12 hours door-to-door gets me to Paris, FWIW.
> And when I get to NY I am exhausted and irritated.
You need to lighten up a little bit, maybe have a cocktail, enjoy a satelite movie or something :-)
> Right now I pay 350 round trip on Jet Blue.
And that's an incredible 7.5 miles per dollar. Yes, that's less than half the price of what the IRS allows for auto reimbursements. And service from a profitable airline, no less. Such a screaming deal! I hope you sit in the back: 2" more pitch than the front.
On the other hand, if you do it often enough, it would pay to fly United (PS service, the only product out there that is flying the Way It Ought To Be) out of SFO, rack up some miles, and upgrade.
> I would pay double that to do it comfortably on a train.
I'm sure you would!
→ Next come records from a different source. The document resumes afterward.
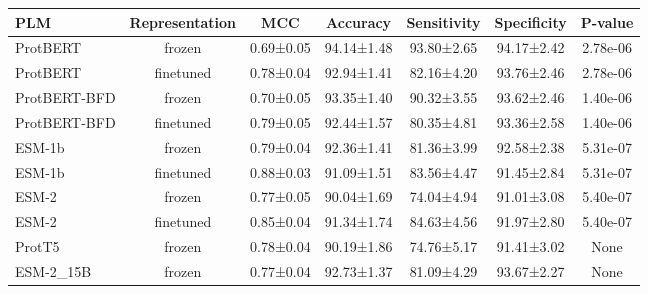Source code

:\begin{tabular}{lcccccc}
\toprule
         PLM & Representation &       MCC &   Accuracy & Sensitivity & Specificity &  P-value \\
\midrule
    ProtBERT &         frozen & 0.69±0.05 & 94.14±1.48 &  93.80±2.65 &  94.17±2.42 & 2.78e-06 \\
    ProtBERT &      finetuned & 0.78±0.04 & 92.94±1.41 &  82.16±4.20 &  93.76±2.46 & 2.78e-06 \\
ProtBERT-BFD &         frozen & 0.70±0.05 & 93.35±1.40 &  90.32±3.55 &  93.62±2.46 & 1.40e-06 \\
ProtBERT-BFD &      finetuned & 0.79±0.05 & 92.44±1.57 &  80.35±4.81 &  93.36±2.58 & 1.40e-06 \\
      ESM-1b &         frozen & 0.79±0.04 & 92.36±1.41 &  81.36±3.99 &  92.58±2.38 & 5.31e-07 \\
      ESM-1b &      finetuned & 0.88±0.03 & 91.09±1.51 &  83.56±4.47 &  91.45±2.84 & 5.31e-07 \\
       ESM-2 &         frozen & 0.77±0.05 & 90.04±1.69 &  74.04±4.94 &  91.01±3.08 & 5.40e-07 \\
       ESM-2 &      finetuned & 0.85±0.04 & 91.34±1.74 &  84.63±4.56 &  91.97±2.80 & 5.40e-07 \\
      ProtT5 &         frozen & 0.78±0.04 & 90.19±1.86 &  74.76±5.17 &  91.41±3.02 &      None \\
   ESM-2_15B &         frozen & 0.77±0.04 & 92.73±1.37 &  81.09±4.29 &  93.67±2.27 &      None \\
\bottomrule
\end{tabular}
Hah, good luck!
Seville to Madrid (let's call it 1/10 your journey) is about the same cost as the cheapest one-way on JetBlue. A train like the AVE if it went SFO-NYC would likely be at least 10x the price, if you could get someone to build such a weird thing -- who would pay for a non-stop train from San Francisco to New York?
Would you pay triple to do it (beyond) comfortably on a plane? You mentioned $350 r/t, which is the cheapest Jet Blue will do it for you; with similar planning ahead, you can get UA/PS business class tickets for about $1200 r/t, and that gives you 54" pitch (yes, 20" more than 'normal coach'), free drinks, and a meal. A real meal.